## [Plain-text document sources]
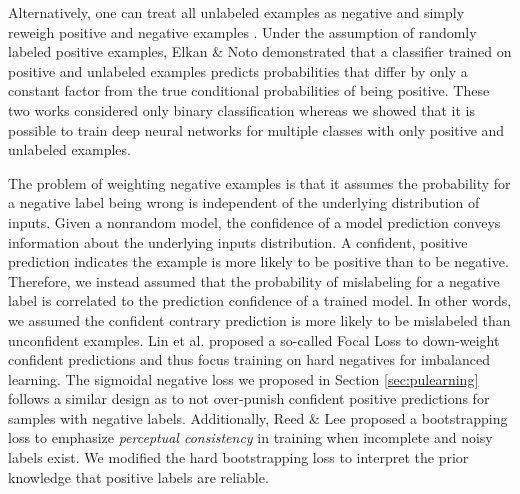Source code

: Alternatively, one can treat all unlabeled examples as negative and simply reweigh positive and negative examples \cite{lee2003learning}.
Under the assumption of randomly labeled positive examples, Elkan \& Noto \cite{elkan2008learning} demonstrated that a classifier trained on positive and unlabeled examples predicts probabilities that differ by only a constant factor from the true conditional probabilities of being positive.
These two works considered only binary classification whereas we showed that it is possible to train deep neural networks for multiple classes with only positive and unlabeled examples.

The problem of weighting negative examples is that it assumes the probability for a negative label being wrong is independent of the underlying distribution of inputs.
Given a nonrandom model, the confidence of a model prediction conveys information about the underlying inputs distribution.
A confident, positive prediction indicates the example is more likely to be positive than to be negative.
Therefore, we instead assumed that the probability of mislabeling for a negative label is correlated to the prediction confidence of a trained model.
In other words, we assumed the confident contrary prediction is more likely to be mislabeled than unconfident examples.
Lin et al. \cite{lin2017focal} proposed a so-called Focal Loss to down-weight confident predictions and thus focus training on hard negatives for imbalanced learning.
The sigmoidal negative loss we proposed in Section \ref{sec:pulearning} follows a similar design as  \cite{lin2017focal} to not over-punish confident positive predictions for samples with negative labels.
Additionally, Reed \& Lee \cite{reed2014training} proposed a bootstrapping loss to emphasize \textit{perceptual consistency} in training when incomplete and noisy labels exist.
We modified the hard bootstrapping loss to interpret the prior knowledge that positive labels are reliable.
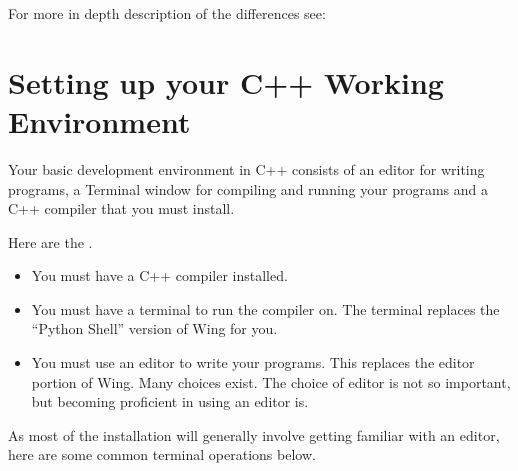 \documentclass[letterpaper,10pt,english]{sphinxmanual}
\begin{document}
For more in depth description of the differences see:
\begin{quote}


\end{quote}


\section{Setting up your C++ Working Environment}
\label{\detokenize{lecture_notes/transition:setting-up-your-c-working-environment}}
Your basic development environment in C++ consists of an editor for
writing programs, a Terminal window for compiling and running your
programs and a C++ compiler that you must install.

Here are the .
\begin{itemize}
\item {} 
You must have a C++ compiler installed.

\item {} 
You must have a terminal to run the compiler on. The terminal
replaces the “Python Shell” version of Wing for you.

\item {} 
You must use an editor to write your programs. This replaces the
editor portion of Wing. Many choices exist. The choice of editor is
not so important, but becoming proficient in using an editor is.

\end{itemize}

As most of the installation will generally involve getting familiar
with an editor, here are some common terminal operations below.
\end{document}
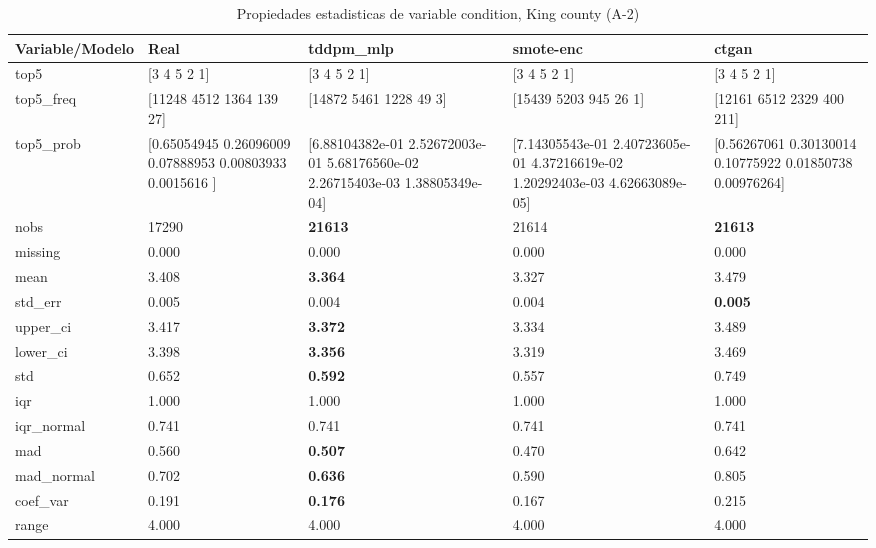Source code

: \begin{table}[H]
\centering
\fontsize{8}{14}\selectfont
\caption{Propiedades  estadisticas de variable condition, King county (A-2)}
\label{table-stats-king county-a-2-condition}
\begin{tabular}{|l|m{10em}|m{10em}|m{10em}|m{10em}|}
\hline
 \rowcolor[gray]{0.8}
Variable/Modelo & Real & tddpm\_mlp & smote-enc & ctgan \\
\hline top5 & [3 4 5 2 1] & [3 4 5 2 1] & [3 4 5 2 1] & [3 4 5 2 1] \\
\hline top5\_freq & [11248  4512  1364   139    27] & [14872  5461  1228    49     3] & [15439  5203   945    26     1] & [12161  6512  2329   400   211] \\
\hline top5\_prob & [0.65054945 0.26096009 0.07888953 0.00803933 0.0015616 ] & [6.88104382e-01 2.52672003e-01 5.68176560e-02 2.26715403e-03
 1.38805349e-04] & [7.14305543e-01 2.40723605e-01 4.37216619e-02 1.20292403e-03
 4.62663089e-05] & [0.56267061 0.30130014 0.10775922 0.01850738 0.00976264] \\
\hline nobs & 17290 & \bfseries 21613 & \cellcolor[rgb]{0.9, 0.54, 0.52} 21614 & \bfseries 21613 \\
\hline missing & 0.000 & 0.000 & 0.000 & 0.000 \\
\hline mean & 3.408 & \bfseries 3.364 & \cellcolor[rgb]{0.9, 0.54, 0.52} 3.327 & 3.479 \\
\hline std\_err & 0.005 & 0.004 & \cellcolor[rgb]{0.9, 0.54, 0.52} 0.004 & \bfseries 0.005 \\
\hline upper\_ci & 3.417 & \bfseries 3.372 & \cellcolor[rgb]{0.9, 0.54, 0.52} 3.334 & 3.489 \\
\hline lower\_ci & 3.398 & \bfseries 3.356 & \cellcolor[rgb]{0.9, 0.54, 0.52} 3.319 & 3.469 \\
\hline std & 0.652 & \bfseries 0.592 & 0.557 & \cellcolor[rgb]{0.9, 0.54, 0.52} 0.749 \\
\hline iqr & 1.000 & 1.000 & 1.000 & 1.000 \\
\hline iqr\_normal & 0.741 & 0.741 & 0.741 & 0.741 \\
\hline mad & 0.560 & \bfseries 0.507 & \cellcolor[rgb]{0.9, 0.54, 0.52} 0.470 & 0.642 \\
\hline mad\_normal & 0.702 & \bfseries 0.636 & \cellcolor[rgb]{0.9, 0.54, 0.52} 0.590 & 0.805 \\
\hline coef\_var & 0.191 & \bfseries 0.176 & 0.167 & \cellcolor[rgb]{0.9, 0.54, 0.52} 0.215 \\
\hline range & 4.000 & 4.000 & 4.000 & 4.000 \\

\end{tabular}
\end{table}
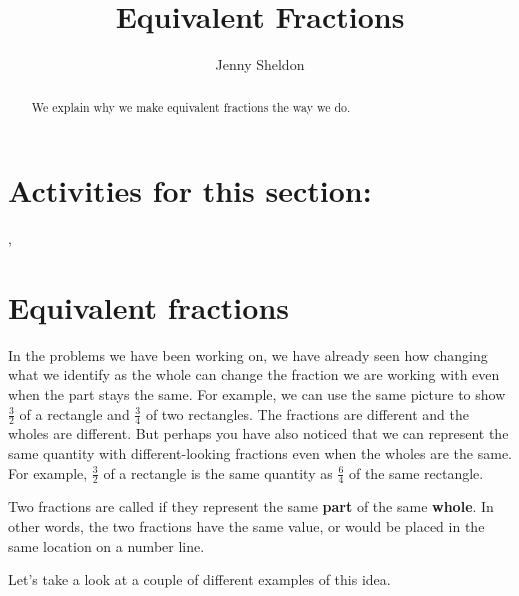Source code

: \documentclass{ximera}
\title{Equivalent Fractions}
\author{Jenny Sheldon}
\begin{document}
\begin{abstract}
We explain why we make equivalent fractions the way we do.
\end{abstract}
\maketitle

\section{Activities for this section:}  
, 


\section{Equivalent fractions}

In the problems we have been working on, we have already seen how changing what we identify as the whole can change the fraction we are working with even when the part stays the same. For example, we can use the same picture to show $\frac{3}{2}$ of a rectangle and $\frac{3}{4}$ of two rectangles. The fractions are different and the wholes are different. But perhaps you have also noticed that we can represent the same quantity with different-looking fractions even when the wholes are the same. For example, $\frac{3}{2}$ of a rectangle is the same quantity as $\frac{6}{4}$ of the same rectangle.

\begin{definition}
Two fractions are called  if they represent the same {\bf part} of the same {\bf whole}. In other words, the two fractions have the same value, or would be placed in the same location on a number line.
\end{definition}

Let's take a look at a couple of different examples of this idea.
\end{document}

## [TASK REQUIREMENTS]
Each line above is to be repeated exactly as written; no picture is carried over.

## [RESPONSE TO THIS EXERCISE]
Source code

: Alternatively, one can treat all unlabeled examples as negative and simply reweigh positive and negative examples \cite{lee2003learning}.
Under the assumption of randomly labeled positive examples, Elkan \& Noto \cite{elkan2008learning} demonstrated that a classifier trained on positive and unlabeled examples predicts probabilities that differ by only a constant factor from the true conditional probabilities of being positive.
These two works considered only binary classification whereas we showed that it is possible to train deep neural networks for multiple classes with only positive and unlabeled examples.

The problem of weighting negative examples is that it assumes the probability for a negative label being wrong is independent of the underlying distribution of inputs.
Given a nonrandom model, the confidence of a model prediction conveys information about the underlying inputs distribution.
A confident, positive prediction indicates the example is more likely to be positive than to be negative.
Therefore, we instead assumed that the probability of mislabeling for a negative label is correlated to the prediction confidence of a trained model.
In other words, we assumed the confident contrary prediction is more likely to be mislabeled than unconfident examples.
Lin et al. \cite{lin2017focal} proposed a so-called Focal Loss to down-weight confident predictions and thus focus training on hard negatives for imbalanced learning.
The sigmoidal negative loss we proposed in Section \ref{sec:pulearning} follows a similar design as  \cite{lin2017focal} to not over-punish confident positive predictions for samples with negative labels.
Additionally, Reed \& Lee \cite{reed2014training} proposed a bootstrapping loss to emphasize \textit{perceptual consistency} in training when incomplete and noisy labels exist.
We modified the hard bootstrapping loss to interpret the prior knowledge that positive labels are reliable.
 \documentclass[letterpaper,10pt,english]{sphinxmanual}
\begin{document}
For more in depth description of the differences see:
\begin{quote}


\end{quote}


\section{Setting up your C++ Working Environment}
\label{\detokenize{lecture_notes/transition:setting-up-your-c-working-environment}}
Your basic development environment in C++ consists of an editor for
writing programs, a Terminal window for compiling and running your
programs and a C++ compiler that you must install.

Here are the .
\begin{itemize}
\item {} 
You must have a C++ compiler installed.

\item {} 
You must have a terminal to run the compiler on. The terminal
replaces the “Python Shell” version of Wing for you.

\item {} 
You must use an editor to write your programs. This replaces the
editor portion of Wing. Many choices exist. The choice of editor is
not so important, but becoming proficient in using an editor is.

\end{itemize}

As most of the installation will generally involve getting familiar
with an editor, here are some common terminal operations below.
\end{document}
Source code

: \begin{table}[H]
\centering
\fontsize{8}{14}\selectfont
\caption{Propiedades  estadisticas de variable condition, King county (A-2)}
\label{table-stats-king county-a-2-condition}
\begin{tabular}{|l|m{10em}|m{10em}|m{10em}|m{10em}|}
\hline
 \rowcolor[gray]{0.8}
Variable/Modelo & Real & tddpm\_mlp & smote-enc & ctgan \\
\hline top5 & [3 4 5 2 1] & [3 4 5 2 1] & [3 4 5 2 1] & [3 4 5 2 1] \\
\hline top5\_freq & [11248  4512  1364   139    27] & [14872  5461  1228    49     3] & [15439  5203   945    26     1] & [12161  6512  2329   400   211] \\
\hline top5\_prob & [0.65054945 0.26096009 0.07888953 0.00803933 0.0015616 ] & [6.88104382e-01 2.52672003e-01 5.68176560e-02 2.26715403e-03
 1.38805349e-04] & [7.14305543e-01 2.40723605e-01 4.37216619e-02 1.20292403e-03
 4.62663089e-05] & [0.56267061 0.30130014 0.10775922 0.01850738 0.00976264] \\
\hline nobs & 17290 & \bfseries 21613 & \cellcolor[rgb]{0.9, 0.54, 0.52} 21614 & \bfseries 21613 \\
\hline missing & 0.000 & 0.000 & 0.000 & 0.000 \\
\hline mean & 3.408 & \bfseries 3.364 & \cellcolor[rgb]{0.9, 0.54, 0.52} 3.327 & 3.479 \\
\hline std\_err & 0.005 & 0.004 & \cellcolor[rgb]{0.9, 0.54, 0.52} 0.004 & \bfseries 0.005 \\
\hline upper\_ci & 3.417 & \bfseries 3.372 & \cellcolor[rgb]{0.9, 0.54, 0.52} 3.334 & 3.489 \\
\hline lower\_ci & 3.398 & \bfseries 3.356 & \cellcolor[rgb]{0.9, 0.54, 0.52} 3.319 & 3.469 \\
\hline std & 0.652 & \bfseries 0.592 & 0.557 & \cellcolor[rgb]{0.9, 0.54, 0.52} 0.749 \\
\hline iqr & 1.000 & 1.000 & 1.000 & 1.000 \\
\hline iqr\_normal & 0.741 & 0.741 & 0.741 & 0.741 \\
\hline mad & 0.560 & \bfseries 0.507 & \cellcolor[rgb]{0.9, 0.54, 0.52} 0.470 & 0.642 \\
\hline mad\_normal & 0.702 & \bfseries 0.636 & \cellcolor[rgb]{0.9, 0.54, 0.52} 0.590 & 0.805 \\
\hline coef\_var & 0.191 & \bfseries 0.176 & 0.167 & \cellcolor[rgb]{0.9, 0.54, 0.52} 0.215 \\
\hline range & 4.000 & 4.000 & 4.000 & 4.000 \\

\end{tabular}
\end{table}
Source code

: \documentclass{ximera}
\title{Equivalent Fractions}
\author{Jenny Sheldon}
\begin{document}
\begin{abstract}
We explain why we make equivalent fractions the way we do.
\end{abstract}
\maketitle

\section{Activities for this section:}  
, 


\section{Equivalent fractions}

In the problems we have been working on, we have already seen how changing what we identify as the whole can change the fraction we are working with even when the part stays the same. For example, we can use the same picture to show $\frac{3}{2}$ of a rectangle and $\frac{3}{4}$ of two rectangles. The fractions are different and the wholes are different. But perhaps you have also noticed that we can represent the same quantity with different-looking fractions even when the wholes are the same. For example, $\frac{3}{2}$ of a rectangle is the same quantity as $\frac{6}{4}$ of the same rectangle.

\begin{definition}
Two fractions are called  if they represent the same {\bf part} of the same {\bf whole}. In other words, the two fractions have the same value, or would be placed in the same location on a number line.
\end{definition}

Let's take a look at a couple of different examples of this idea.
\end{document}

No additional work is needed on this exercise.